WARREN — City Council began discussing Wednesday whether the city should look at reducing its authorized strength to reflect the amount of workers it is actually using, instead of the number of employees it is authorized to have.

During a council-as-a-whole meeting, Councilwoman Helen Rucker, D-at large, said the last time the city had these discussions was in 2002 and the legislation at that time was tabled.

The city is authorized to have hundreds more employees than it actually has working for it. Many of these positions are never expected to be filled.

Rucker wants council and the administration to reduce the number of employees to a size that reflects how employees are used today.

In her effort to begin these discussions, she asked the city’s human resources department to send her the number of employees each department currently has and how much they earn.

“It is important to know where city employees are and what are their wages,” she said. “We should look at the number of employees we need and adjust to right size the city.”

Councilman Eddie Colbert, D-at large, emphasized the process should not be approached quickly.
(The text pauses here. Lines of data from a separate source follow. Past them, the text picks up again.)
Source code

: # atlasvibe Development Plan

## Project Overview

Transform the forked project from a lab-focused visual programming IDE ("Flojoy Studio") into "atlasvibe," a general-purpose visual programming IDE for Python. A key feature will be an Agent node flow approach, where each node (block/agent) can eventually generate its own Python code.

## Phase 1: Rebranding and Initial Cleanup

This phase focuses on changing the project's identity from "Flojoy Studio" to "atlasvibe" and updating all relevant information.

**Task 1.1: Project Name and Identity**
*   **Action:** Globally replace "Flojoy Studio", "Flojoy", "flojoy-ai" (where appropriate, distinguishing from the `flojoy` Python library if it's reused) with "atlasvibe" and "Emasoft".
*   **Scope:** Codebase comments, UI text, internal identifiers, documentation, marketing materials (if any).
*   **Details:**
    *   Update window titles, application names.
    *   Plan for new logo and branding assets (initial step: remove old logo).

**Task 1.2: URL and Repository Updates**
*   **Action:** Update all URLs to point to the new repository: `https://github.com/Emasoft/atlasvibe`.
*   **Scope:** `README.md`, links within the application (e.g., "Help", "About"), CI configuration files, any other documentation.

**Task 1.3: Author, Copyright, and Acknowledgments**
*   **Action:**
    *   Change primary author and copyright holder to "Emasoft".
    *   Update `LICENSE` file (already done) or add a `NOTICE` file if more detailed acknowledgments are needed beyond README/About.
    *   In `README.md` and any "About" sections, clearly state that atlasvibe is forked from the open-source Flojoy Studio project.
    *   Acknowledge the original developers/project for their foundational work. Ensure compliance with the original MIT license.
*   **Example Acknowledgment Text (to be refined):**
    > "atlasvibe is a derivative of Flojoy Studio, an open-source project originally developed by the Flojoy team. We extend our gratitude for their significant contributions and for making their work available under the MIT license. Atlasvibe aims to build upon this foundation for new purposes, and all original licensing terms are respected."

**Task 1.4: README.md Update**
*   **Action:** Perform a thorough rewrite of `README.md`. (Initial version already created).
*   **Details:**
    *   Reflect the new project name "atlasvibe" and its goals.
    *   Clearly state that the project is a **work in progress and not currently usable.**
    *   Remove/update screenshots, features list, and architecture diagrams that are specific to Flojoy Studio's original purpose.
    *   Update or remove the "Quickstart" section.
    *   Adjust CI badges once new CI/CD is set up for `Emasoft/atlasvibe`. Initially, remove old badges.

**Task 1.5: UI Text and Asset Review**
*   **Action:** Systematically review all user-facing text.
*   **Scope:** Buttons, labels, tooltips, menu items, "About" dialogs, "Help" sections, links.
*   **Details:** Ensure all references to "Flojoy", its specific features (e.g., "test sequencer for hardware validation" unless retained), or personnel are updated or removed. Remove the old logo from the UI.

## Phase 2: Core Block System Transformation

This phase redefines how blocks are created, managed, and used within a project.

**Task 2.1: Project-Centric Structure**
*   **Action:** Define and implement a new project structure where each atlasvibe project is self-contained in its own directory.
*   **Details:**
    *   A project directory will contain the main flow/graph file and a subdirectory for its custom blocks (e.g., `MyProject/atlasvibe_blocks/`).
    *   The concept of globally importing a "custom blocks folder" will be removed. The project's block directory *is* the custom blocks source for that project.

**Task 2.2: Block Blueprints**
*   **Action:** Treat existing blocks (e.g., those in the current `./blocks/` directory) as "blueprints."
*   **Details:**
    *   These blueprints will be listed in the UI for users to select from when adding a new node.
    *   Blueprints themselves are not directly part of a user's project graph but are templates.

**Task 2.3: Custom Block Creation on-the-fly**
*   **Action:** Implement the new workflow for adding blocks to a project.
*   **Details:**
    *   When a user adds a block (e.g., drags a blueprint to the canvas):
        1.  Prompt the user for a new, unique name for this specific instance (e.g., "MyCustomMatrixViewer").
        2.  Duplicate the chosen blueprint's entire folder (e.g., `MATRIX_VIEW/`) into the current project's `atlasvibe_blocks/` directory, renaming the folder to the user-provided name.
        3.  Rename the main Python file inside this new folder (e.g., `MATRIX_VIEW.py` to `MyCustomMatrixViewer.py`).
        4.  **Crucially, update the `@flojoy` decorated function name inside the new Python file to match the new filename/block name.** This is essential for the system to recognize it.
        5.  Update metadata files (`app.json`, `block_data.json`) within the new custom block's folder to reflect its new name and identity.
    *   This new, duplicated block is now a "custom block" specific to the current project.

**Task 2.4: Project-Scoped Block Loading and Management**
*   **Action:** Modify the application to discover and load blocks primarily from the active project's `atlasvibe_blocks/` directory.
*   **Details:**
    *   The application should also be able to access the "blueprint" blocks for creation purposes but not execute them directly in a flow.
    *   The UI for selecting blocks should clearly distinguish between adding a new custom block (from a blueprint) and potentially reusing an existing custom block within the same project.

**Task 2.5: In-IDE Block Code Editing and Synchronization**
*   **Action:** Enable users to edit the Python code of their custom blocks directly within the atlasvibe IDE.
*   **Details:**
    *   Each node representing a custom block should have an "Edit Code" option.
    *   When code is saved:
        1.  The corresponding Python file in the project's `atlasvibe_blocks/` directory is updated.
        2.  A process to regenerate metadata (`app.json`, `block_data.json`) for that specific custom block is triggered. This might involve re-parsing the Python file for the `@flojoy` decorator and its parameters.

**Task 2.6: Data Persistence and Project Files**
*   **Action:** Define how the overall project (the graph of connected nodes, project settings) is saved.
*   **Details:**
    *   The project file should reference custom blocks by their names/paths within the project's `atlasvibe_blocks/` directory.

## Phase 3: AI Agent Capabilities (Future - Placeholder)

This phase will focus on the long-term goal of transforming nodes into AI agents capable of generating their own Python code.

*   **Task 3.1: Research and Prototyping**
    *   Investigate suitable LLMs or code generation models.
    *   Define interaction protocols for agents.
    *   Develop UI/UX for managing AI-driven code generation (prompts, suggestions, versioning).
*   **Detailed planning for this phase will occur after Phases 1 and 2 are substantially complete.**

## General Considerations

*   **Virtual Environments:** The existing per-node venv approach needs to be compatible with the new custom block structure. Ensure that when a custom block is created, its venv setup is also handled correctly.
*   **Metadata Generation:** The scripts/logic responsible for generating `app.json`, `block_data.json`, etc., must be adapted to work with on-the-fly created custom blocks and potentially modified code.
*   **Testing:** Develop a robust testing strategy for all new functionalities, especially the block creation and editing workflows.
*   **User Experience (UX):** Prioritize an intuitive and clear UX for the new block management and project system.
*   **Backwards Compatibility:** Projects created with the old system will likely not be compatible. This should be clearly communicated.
“We will not get this done by the end of the year, if it is done responsibly,” Colbert said. “Each council member will have to reach out to the head of every department under their committee to discuss their needs. This should not be done with a hatchet but with a scalpel.”

Colbert said council could do the city’s operations harm if this is approached the wrong way.

Councilman Dan Sferra, D-at large, suggested there really is no need for council to change the authorized strengths of each department because it controls the number of employees through the budgeting process.

“We are always in control of the staffing by the size of the budget we authorize,” Sferra said.“If the size of their budget only allows the department to have 61 employees, then that is the number of employee they will have.”

Law Director Greg Hicks said the determination of whether a position should be eliminated is not up to council.

“It is the appointing authority that decides when a position is no longer needed,” Hicks said. “In the city’s case that would be the safety-service director.”

After the appointing authority makes that determination, then it will go to the civil service commission for review. Afterwards, it then will have to go to collective bargaining.

Safety Service Director Enzo Cantalamessa said the discussions should center around actual strength, instead of authorized strength.